A second great defeat of the Austrian kaiser on the field of battle, in 1866, enabled Deak to wring from the government at Vienna a fuller legislative autonomy than it had been ready before to grant. Deak, on that occasion, did not raise his constitutional terms. He simply repeated them. He might, after Sadowa, have gone much further in his demands, with reasonable hope of success. But, partly from his training as a strict parliamentary legist, partly because he would not strain things so far as to cut off the Magyars wholly from the German connection, and thus isolate them amidst jealous or hostile races, Deak remained content with a lesser concession.

After new laborious negotiations, the present state of things was established, which on most essential points renders the Magyar realm independent from Cis-Leithan Austria.
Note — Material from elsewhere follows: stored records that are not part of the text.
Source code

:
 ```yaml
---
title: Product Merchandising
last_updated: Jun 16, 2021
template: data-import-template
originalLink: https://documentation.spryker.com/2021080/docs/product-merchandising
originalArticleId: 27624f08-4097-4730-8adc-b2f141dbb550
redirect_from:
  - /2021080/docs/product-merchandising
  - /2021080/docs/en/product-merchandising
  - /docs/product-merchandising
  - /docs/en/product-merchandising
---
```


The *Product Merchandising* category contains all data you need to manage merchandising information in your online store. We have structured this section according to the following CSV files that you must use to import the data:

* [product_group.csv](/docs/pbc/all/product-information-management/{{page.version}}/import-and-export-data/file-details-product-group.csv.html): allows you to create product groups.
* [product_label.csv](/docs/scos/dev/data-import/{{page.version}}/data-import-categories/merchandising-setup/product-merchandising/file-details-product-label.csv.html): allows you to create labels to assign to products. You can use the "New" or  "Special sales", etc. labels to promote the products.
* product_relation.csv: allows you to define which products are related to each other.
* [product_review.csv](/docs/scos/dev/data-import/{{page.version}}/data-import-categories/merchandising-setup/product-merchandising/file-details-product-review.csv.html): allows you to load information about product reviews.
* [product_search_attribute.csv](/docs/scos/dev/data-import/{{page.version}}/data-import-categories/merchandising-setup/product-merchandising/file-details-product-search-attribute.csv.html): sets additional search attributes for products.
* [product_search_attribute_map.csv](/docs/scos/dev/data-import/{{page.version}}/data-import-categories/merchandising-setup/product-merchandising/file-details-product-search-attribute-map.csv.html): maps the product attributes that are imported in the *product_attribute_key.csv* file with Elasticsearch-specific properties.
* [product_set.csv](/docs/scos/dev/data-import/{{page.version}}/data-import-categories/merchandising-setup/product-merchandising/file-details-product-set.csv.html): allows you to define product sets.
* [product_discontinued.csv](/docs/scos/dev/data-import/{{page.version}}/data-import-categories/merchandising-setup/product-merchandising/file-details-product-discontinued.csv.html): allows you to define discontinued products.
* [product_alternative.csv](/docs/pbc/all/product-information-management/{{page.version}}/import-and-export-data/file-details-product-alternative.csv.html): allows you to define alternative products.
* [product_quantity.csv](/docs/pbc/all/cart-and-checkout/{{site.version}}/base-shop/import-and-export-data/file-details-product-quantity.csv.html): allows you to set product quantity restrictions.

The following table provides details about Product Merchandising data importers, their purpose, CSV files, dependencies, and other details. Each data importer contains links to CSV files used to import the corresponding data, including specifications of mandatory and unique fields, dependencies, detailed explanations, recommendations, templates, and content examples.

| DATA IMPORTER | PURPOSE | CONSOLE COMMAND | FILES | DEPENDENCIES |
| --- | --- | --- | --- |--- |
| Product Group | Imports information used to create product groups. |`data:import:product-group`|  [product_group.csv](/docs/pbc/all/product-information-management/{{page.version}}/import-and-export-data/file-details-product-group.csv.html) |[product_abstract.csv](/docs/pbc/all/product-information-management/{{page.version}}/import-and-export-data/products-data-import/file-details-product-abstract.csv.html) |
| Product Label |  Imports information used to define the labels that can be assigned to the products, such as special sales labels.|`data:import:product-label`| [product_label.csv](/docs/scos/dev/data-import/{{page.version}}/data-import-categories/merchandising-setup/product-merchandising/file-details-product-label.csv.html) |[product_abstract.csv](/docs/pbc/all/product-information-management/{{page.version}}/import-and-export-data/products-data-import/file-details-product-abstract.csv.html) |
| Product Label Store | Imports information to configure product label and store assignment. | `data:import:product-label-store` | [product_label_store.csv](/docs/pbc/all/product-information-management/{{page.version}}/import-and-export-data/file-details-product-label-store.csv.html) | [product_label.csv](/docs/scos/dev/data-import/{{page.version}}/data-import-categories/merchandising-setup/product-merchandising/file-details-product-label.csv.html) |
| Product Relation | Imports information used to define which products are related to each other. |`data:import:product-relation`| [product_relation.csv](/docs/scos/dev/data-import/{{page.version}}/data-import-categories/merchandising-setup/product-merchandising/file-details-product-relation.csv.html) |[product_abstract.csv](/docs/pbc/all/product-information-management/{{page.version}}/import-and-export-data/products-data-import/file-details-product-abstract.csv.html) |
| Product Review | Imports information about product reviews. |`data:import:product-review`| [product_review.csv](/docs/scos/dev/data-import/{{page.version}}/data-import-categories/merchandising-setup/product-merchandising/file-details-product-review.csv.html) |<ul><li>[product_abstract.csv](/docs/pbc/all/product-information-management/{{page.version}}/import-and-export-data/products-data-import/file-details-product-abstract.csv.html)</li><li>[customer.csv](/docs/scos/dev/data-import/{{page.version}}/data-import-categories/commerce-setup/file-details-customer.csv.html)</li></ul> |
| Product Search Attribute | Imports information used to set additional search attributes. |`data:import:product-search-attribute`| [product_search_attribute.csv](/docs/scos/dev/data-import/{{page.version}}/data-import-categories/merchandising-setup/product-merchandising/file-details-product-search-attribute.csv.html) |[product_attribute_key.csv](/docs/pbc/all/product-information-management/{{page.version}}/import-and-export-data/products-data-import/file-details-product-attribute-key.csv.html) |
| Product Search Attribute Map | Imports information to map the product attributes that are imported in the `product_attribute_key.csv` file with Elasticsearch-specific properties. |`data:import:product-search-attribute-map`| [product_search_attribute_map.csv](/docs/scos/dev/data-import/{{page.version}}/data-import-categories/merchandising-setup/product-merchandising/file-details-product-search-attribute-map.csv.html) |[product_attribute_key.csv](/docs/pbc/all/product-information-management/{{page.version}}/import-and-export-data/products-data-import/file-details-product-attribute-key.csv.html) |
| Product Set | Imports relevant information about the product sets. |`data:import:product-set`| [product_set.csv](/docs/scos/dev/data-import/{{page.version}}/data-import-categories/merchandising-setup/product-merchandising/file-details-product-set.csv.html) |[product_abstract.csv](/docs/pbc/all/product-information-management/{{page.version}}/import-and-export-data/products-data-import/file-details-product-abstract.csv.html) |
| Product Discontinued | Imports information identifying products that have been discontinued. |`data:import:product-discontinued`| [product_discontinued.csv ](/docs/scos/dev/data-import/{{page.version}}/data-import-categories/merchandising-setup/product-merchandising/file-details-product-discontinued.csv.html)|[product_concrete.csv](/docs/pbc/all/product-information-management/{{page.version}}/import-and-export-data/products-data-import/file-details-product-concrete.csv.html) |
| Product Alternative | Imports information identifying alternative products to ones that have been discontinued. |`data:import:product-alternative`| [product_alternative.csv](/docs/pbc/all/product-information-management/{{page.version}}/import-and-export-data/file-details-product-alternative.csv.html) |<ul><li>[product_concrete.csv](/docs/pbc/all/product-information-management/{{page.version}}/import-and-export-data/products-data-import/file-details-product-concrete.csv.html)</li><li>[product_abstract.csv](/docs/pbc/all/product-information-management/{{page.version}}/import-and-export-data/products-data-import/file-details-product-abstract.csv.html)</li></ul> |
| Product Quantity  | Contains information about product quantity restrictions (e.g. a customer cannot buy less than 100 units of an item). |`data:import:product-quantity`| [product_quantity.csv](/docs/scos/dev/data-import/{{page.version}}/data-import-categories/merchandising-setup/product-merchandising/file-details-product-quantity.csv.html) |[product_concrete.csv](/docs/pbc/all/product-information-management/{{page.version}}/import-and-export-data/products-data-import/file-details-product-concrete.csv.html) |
To-day, Hungary has once more her old landmarks, and her time-honoured ground-law, modified by the reforms of 1848. Her ruler, placed under a special coronation oath, is recognized only as king. The name of Hungary figures, in all State documents, on equal terms with that of Austria. The Honveds who had fought against the kaiser are acknowledged as having merited well of the fatherland. The rank of general has been given back to Klapka, Perczel, Vetter, once foremost among the military chiefs of the Revolution. Men who once narrowly escaped the gallows have been placed in the highest positions. Count Andrassy himself belongs to that class. In short, the restoration of self-government is well-nigh as complete as it could possibly be under royal rule.

This was Deak's crowning achievement. As the "Father of the Restored Constitution of Hungary," he henceforth had marks of esteem and respect showered upon him from all sides. The people, when speaking of him, used quaint names of endearment; and all kinds of tales about his daily doings cropped up. To the queen-empress Elizabeth, whose favourite sojourn has of late years been the castle of Gödöllö, near Pesth, he became "Cousin Deak," or "Uncle Deak:" so, at least, the popular myth would have it. Meanwhile the great Hungarian patriot never gave up his wonted simplicity of life; a hater, as he was, of all pride and pomp. His bachelor abode at Pesth consisted of two rooms, at an ordinary hotel—the "Queen of England." His landed property he had transferred to other hands for a small annuity. He lived in the most frugal style; was a total abstainer (a rare thing, indeed, in a country famous for good wine!); but, on the other hand, an inveterate smoker. He aged rather soon, and was styled "alter Herr" and "patriarch" at a time when other statesmen still pride themselves on their vigour. His modesty, his retiring disposition, never forsook him. Having nothing about his personality that could be called impressive, he might, in his sombrero hat and his Neapolitan mantle, have passed unobserved in a crowd; but a nation's admiring looks followed his steps, in spite of his occasional strong protests against every ovation.

An unselfish man; not a republican by conviction, yet distinguished by an incorruptibility reminding us of the noblest models of republican virtue, Deak declined all favours from the court. To the question, more than once addressed to him confidentially by the court, as to what he wished, he uniformly replied, "I am not in want of anything." At last, on the advice of one of his ministers, Francis Joseph sent him a royal family portrait, in a frame of pure gold, set with costly gems.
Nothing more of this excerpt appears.